Binary molten salt in situ synthesis of sandwich-structure hybrids of hollow β-Mo2C nanotubes and N-doped carbon nanosheets for hydrogen evolution reaction

Focused exploration of earth-abundant and cost-efficient non-noble metal electrocatalysts with superior hydrogen evolution reaction (HER) performance is very important for large-scale and efficient electrolysis of water. Herein, a sandwich composite structure (designed as MS-Mo 2 C@NCNS) of β- Mo 2 C hollow nanotubes (HNT) and N-doped carbon nanosheets (NCNS) is designed and prepared using a binary NaCl–KCl molten salt (MS) strategy for HER. The temperature-dominant Kirkendall formation mechanism is tentatively proposed for such a three-dimensional hierarchical framework.

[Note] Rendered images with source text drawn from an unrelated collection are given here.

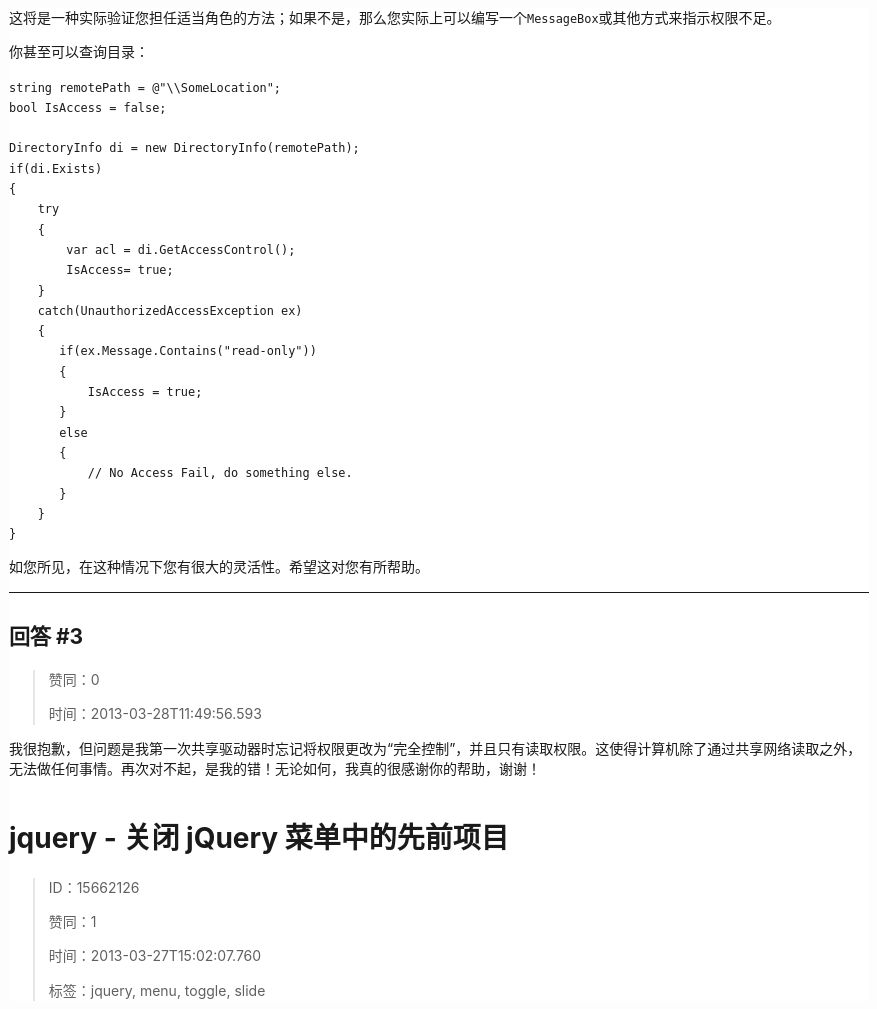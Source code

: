 这将是一种实际验证您担任适当角色的方法；如果不是，那么您实际上可以编写一个`MessageBox`或其他方式来指示权限不足。

你甚至可以查询目录：

```
string remotePath = @"\\SomeLocation";
bool IsAccess = false;

DirectoryInfo di = new DirectoryInfo(remotePath);
if(di.Exists)
{
    try
    {
        var acl = di.GetAccessControl();
        IsAccess= true;
    }
    catch(UnauthorizedAccessException ex)
    {
       if(ex.Message.Contains("read-only"))
       {
           IsAccess = true;
       }
       else
       {
           // No Access Fail, do something else.
       }
    }
} 
```

如您所见，在这种情况下您有很大的灵活性。希望这对您有所帮助。

* * *

## 回答 #3

> 赞同：0
> 
> 时间：2013-03-28T11:49:56.593

我很抱歉，但问题是我第一次共享驱动器时忘记将权限更改为“完全控制”，并且只有读取权限。这使得计算机除了通过共享网络读取之外，无法做任何事情。再次对不起，是我的错！无论如何，我真的很感谢你的帮助，谢谢！

# jquery - 关闭 jQuery 菜单中的先前项目

> ID：15662126
> 
> 赞同：1
> 
> 时间：2013-03-27T15:02:07.760
> 
> 标签：jquery, menu, toggle, slide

Due to its attractive structure and componential synergism, MS-Mo 2 C@NCNS exposes more effective active sites, confers robust structural stability, and shows significant electrocatalytic activity/stability in HER, with a current density of 10 mA cm −2 and an overpotential of only 98 mV in 1 M KOH. Density functional theory calculations point to the synergistic effect of Mo 2 C HNT and NCNS, leading to enhanced electronic transport and suitable adsorption free energies of H* (Δ G H* ) on the surface of electroactive Mo 2 C. More significantly, the MS-assisted synthetic methodology here provides an enormous perspective for the commercial development of highly active non-noble metal electrocatalysts toward efficient hydrogen evolution.